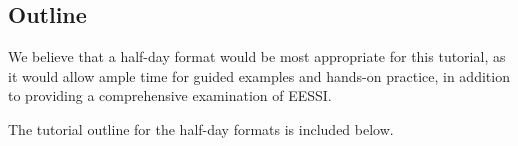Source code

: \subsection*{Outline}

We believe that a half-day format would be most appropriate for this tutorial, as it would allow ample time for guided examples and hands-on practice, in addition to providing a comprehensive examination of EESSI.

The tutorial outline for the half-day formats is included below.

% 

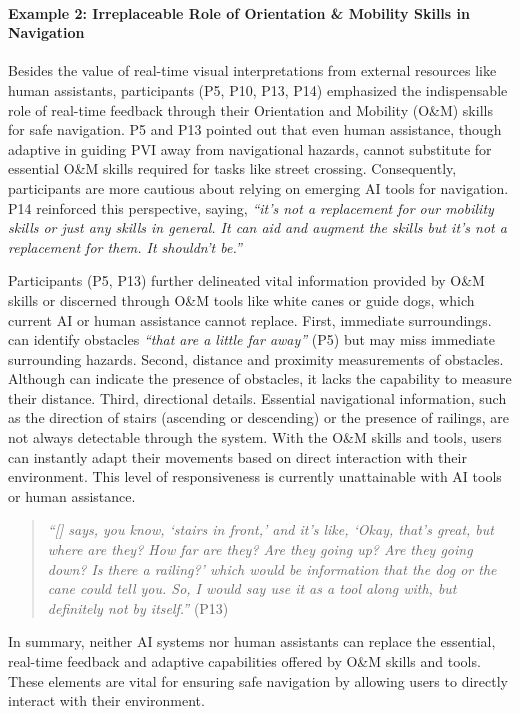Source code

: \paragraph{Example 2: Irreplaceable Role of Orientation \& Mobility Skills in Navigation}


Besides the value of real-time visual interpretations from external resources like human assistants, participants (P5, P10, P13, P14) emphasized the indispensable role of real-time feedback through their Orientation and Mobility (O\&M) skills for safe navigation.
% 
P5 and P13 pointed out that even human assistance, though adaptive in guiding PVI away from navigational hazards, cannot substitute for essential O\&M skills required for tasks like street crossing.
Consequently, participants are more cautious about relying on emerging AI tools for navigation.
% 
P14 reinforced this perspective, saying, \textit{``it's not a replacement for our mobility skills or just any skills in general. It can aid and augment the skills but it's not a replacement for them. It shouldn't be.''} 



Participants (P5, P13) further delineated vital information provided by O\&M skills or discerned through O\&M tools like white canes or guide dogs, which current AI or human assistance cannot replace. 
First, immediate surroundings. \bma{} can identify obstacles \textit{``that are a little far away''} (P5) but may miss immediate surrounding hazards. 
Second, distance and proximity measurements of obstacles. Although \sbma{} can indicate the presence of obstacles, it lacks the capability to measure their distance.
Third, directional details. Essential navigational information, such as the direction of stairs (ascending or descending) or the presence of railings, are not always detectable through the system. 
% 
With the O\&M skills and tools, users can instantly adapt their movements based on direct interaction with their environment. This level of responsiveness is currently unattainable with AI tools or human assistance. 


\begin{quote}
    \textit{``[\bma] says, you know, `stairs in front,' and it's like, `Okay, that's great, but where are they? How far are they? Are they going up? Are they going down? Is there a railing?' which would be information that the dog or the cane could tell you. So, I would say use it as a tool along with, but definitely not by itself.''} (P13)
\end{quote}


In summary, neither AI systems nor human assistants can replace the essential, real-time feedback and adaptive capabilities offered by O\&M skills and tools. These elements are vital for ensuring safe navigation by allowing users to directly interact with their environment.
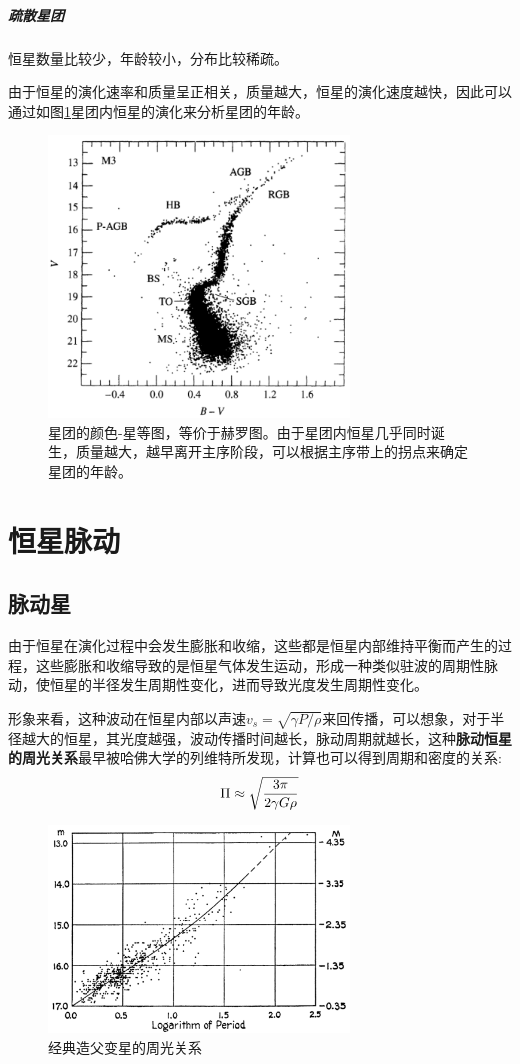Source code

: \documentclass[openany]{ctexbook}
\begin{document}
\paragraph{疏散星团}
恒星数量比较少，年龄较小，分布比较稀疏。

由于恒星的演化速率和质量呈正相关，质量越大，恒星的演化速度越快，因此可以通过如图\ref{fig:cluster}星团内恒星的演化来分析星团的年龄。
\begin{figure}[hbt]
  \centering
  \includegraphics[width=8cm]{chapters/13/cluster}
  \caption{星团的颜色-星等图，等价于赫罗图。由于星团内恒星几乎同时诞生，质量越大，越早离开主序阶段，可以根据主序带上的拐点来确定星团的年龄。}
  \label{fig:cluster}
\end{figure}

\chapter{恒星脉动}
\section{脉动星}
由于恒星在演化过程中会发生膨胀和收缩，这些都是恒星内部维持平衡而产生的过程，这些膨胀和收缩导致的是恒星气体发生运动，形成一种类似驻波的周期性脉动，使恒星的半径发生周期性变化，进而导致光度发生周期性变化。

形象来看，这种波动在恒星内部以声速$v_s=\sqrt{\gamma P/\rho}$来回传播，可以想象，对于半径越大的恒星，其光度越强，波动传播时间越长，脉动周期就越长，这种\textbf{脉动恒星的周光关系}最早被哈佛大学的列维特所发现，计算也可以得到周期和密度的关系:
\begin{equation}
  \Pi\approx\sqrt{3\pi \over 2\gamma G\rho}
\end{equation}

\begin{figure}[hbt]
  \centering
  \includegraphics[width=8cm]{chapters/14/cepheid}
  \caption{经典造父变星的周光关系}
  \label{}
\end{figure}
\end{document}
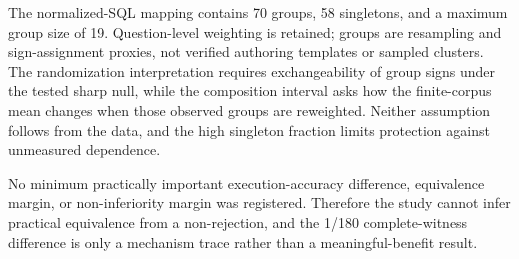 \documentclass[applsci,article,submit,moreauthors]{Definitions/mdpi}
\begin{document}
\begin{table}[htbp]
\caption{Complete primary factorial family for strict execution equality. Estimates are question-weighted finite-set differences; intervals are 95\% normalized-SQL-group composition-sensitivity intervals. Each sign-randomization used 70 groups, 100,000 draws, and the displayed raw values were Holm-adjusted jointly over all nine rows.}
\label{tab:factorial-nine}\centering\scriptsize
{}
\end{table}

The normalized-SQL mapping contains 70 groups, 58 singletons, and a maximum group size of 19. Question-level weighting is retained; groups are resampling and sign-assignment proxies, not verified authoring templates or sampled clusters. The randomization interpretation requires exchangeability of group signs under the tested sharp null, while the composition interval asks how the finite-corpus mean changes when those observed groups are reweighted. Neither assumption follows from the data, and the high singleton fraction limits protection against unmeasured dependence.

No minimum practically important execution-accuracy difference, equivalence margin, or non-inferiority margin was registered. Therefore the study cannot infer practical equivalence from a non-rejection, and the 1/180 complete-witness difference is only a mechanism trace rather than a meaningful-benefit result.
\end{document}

...

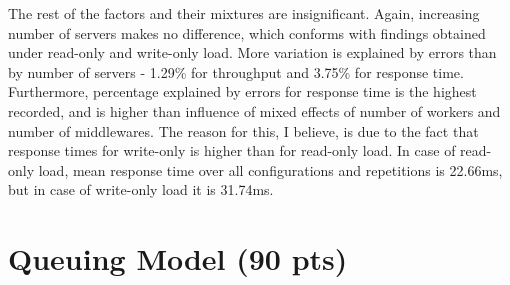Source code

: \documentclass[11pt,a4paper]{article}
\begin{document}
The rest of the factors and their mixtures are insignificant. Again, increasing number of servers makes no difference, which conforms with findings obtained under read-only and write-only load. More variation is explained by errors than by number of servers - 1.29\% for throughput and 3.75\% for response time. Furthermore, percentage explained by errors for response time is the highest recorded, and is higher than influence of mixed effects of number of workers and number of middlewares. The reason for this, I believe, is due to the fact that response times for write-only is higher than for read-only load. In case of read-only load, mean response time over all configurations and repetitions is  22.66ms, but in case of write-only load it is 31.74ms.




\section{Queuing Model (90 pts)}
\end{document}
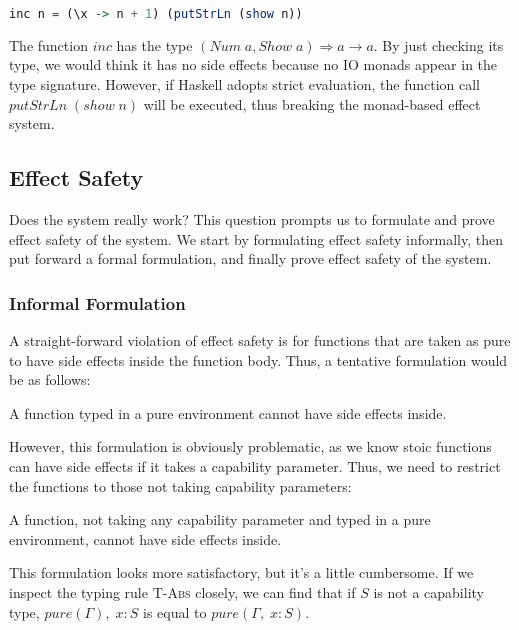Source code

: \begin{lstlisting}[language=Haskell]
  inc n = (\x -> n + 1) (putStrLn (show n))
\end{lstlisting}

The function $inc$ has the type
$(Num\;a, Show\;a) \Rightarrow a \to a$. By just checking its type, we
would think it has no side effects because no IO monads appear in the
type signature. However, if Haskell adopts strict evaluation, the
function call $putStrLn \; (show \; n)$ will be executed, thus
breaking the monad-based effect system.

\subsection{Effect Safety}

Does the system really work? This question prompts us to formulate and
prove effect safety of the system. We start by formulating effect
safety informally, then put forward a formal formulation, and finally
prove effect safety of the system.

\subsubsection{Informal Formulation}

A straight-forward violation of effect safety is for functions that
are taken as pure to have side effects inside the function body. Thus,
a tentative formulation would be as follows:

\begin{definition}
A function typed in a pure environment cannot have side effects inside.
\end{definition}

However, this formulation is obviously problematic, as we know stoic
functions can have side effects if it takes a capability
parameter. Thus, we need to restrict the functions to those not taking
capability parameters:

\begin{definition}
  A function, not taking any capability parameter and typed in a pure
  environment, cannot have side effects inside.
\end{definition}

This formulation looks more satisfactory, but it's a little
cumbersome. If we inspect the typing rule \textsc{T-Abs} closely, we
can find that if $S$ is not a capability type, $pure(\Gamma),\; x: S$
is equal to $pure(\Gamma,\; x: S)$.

* PROBLEM STATEMENT *
Give the number of lines in the records that contain the string "cannot", with no other output.

* RESPONSE BOX *
5